2008—In Ricci v. DeStefano, a Second Circuit panel issues a summary per curiam order that rejects the claim by New Haven firefighters that city officials violated their Title VII and equal-protection rights by throwing out the results of two promotional exams. On the panel is Judge Sonia Sotomayor, who has been thought by many to be a leading contender for a Supreme Court appointment in the Obama administration.

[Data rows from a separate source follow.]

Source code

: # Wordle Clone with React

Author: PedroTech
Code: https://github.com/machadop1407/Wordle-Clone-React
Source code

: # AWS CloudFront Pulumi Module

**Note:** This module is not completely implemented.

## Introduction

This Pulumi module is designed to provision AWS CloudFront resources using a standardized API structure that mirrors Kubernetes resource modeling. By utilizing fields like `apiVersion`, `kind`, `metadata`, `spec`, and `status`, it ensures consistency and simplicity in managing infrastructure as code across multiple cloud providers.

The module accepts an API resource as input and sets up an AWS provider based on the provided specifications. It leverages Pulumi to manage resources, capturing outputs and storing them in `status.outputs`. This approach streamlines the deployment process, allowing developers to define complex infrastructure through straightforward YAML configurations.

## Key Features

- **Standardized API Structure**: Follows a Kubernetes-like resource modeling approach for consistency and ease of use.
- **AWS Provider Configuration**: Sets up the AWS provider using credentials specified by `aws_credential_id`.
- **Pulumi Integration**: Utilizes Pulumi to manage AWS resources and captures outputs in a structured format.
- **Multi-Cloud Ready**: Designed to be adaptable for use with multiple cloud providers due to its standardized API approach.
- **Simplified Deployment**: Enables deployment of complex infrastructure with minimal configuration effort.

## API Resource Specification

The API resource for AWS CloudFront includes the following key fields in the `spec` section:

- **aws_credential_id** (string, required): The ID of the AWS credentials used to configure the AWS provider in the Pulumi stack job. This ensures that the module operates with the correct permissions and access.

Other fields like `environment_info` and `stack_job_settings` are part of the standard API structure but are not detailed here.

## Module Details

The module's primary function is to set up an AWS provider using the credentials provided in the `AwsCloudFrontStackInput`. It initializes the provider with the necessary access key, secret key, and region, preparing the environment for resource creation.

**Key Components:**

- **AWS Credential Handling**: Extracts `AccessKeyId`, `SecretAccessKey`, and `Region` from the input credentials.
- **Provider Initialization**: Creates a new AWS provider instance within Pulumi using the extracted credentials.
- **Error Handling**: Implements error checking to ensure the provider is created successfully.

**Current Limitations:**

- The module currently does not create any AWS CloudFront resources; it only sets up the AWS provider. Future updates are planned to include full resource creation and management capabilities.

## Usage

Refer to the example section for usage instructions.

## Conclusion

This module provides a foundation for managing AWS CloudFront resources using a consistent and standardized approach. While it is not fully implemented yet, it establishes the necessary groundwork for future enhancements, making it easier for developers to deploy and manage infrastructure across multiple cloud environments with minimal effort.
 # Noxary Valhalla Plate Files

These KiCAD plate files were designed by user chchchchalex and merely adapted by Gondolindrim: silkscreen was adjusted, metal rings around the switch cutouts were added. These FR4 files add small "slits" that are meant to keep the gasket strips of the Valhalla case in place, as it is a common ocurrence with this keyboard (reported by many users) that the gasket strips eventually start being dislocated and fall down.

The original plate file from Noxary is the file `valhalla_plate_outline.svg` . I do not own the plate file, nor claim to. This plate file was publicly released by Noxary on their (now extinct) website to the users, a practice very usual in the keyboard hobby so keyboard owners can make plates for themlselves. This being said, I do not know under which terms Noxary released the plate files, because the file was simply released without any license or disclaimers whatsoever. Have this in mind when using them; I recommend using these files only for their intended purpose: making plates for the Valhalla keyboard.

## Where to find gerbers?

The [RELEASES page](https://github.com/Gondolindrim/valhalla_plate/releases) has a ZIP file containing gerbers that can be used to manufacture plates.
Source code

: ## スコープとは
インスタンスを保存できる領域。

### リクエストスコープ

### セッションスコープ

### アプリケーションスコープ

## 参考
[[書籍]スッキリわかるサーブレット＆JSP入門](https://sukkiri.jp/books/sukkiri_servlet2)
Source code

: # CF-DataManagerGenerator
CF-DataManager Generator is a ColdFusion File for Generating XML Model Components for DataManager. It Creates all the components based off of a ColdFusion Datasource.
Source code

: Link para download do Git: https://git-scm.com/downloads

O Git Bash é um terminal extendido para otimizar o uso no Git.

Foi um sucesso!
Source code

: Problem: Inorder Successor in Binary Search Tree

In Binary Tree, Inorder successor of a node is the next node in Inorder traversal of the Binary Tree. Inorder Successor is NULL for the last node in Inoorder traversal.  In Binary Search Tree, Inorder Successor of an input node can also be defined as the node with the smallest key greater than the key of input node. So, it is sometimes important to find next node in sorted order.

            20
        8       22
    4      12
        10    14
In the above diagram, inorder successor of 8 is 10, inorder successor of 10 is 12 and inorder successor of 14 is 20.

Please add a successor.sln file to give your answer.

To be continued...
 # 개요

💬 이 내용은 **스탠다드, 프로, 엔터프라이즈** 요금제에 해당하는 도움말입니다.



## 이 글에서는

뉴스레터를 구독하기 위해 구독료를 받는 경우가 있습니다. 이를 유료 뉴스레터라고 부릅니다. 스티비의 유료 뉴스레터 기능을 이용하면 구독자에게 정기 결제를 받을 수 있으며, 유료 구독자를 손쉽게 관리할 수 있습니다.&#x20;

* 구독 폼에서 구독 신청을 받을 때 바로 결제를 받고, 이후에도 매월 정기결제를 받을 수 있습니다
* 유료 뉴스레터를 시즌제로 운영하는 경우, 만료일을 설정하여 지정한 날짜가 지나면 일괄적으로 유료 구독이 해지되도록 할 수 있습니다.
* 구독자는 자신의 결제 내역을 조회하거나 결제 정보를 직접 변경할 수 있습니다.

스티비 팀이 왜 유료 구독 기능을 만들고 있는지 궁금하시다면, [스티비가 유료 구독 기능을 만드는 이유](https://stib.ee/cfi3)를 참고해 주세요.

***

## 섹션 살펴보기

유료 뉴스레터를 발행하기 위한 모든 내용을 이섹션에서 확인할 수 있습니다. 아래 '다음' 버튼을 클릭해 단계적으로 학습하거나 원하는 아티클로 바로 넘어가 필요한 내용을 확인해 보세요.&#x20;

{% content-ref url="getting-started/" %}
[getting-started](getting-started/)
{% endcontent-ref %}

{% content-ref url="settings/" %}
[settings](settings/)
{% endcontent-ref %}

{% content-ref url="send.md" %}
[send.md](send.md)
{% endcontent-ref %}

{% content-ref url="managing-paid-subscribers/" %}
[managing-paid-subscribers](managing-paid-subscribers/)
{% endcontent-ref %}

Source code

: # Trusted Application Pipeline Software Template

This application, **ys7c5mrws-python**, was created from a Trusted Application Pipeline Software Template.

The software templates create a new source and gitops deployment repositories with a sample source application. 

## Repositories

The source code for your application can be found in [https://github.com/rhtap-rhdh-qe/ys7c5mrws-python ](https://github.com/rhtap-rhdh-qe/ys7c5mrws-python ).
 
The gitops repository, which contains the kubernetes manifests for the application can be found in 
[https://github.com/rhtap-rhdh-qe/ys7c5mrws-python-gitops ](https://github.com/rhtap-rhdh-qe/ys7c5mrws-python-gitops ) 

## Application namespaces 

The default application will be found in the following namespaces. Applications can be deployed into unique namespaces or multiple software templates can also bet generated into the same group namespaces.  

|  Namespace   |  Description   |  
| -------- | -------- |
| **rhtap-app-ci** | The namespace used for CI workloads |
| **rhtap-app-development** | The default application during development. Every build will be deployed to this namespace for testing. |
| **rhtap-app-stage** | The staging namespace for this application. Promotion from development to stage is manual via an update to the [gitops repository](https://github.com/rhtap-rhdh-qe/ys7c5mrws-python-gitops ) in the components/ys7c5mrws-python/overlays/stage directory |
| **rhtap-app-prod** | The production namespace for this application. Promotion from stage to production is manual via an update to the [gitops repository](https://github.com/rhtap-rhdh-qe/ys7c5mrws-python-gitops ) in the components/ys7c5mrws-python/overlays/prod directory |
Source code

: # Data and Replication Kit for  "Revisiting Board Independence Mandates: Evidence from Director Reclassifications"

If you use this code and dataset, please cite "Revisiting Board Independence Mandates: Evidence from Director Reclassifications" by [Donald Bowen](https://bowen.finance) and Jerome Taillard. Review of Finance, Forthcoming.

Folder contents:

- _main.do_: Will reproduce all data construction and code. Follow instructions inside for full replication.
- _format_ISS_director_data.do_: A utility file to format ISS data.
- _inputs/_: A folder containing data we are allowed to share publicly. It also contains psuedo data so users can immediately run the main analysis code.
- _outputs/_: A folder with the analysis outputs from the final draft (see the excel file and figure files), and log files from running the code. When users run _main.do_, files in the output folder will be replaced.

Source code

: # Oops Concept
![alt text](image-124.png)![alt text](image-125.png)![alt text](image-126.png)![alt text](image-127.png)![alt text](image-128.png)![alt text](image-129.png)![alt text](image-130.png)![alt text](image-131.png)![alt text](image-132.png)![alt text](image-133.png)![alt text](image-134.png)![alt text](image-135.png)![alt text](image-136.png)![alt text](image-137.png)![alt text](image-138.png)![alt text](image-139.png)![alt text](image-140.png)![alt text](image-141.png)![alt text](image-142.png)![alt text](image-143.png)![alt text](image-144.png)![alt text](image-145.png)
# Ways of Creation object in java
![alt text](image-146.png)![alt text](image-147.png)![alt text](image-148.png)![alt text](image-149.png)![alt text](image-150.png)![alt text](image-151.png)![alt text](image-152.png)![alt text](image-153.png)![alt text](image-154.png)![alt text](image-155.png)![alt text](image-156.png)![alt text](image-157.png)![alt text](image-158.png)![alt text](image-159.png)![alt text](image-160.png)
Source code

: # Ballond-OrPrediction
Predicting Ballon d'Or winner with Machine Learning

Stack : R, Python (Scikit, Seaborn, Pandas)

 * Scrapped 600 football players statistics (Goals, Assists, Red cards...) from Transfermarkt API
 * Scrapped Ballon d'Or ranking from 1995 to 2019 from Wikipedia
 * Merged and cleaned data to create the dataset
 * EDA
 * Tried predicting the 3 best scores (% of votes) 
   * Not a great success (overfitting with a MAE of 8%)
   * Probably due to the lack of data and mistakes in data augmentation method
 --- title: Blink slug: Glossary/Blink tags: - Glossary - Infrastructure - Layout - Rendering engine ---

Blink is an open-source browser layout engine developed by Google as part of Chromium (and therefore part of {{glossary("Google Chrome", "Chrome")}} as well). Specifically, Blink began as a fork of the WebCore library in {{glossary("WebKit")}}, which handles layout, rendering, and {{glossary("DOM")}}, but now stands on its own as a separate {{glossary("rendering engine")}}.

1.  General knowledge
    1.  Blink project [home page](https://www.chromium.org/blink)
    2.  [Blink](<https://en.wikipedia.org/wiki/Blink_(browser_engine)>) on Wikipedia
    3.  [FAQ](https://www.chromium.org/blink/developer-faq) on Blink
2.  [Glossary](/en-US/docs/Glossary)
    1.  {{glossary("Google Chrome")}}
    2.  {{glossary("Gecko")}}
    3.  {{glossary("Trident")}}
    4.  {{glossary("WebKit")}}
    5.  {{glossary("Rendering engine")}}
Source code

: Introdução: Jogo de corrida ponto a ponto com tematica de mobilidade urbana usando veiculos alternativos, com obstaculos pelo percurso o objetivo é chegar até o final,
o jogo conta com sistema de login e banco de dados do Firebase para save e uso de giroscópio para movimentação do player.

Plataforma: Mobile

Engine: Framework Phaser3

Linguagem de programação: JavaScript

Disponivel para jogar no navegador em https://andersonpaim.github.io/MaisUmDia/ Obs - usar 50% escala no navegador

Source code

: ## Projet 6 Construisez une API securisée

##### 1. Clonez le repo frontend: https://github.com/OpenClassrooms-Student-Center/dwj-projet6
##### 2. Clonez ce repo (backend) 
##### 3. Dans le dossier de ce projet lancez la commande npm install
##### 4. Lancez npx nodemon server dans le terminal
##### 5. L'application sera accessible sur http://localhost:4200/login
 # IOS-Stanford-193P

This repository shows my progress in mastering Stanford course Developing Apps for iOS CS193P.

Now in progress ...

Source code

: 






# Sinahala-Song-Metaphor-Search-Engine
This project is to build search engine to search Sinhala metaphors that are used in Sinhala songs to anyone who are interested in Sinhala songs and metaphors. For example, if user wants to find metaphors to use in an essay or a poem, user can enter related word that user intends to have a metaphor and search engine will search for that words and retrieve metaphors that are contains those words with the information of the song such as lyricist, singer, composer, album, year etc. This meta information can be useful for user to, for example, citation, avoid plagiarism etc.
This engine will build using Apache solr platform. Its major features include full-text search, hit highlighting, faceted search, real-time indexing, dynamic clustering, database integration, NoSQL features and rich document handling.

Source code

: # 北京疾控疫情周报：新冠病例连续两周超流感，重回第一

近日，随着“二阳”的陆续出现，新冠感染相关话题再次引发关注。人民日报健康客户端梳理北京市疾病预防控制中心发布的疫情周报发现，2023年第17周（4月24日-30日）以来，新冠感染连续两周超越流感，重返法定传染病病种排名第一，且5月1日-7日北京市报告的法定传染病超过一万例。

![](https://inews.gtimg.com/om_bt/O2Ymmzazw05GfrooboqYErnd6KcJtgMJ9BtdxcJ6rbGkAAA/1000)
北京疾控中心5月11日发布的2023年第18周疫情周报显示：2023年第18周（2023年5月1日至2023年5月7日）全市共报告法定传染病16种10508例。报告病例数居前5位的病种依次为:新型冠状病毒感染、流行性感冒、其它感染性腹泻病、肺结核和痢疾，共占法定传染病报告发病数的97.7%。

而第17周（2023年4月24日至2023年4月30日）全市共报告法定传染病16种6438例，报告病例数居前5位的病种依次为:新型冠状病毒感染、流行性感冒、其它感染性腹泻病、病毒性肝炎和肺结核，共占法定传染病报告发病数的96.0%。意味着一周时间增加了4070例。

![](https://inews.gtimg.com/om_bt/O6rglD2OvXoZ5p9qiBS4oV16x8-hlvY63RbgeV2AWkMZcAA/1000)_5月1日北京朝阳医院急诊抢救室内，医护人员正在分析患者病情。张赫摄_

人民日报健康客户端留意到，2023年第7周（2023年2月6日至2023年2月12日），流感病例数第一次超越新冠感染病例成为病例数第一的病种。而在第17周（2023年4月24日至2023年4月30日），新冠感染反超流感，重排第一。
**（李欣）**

A few months later, the Second Circuit votes 7 to 6 to deny en banc rehearing in Ricci. A remarkable dissent, written by Clinton appointee José Cabranes and joined by his five dissenting colleagues, indicates that Sotomayor and her colleagues engaged in an extraordinary effort to bury the firefighters’ claims: In a case in which the parties “submitted briefs of eighty-six pages each and a six-volume joint appendix of over 1,800 pages,” in which two amicus briefs were filed, and in which oral argument “lasted over an hour (an unusually long argument in the practice of our Circuit),” the panel “affirmed the District Court’s ruling in a summary order containing a single substantive paragraph”—which gives the reader virtually no sense of what the case is about. Then, just three days before Cabranes issues his opinion (and in an apparent attempt to preempt it), “the panel withdrew its summary order and published a per curiam opinion that contained the same operative text as the summary order, with the addition of a citation to the District Court’s opinion in the Westlaw and LexisNexis databases.” As Cabranes sums it up:
“This per curiam opinion adopted in toto the reasoning of the District Court, without further elaboration or substantive comment, and thereby converted a lengthy, unpublished district court opinion, grappling with significant constitutional and statutory claims of first impression, into the law of this Circuit. It did so, moreover, in an opinion that lacks a clear statement of either the claims raised by the plaintiffs or the issues on appeal. Indeed, the opinion contains no reference whatsoever to the constitutional claims at the core of this case, and a casual reader of the opinion could be excused for wondering whether a learning disability played at least as much a role in this case as the alleged racial discrimination.”
And then this killer understatement: “This perfunctory disposition rests uneasily with the weighty issues presented by this appeal.”
In January 2009, the Supreme Court grants review of the Second Circuit ruling. A Supreme Court decision is expected by the end of June 2009.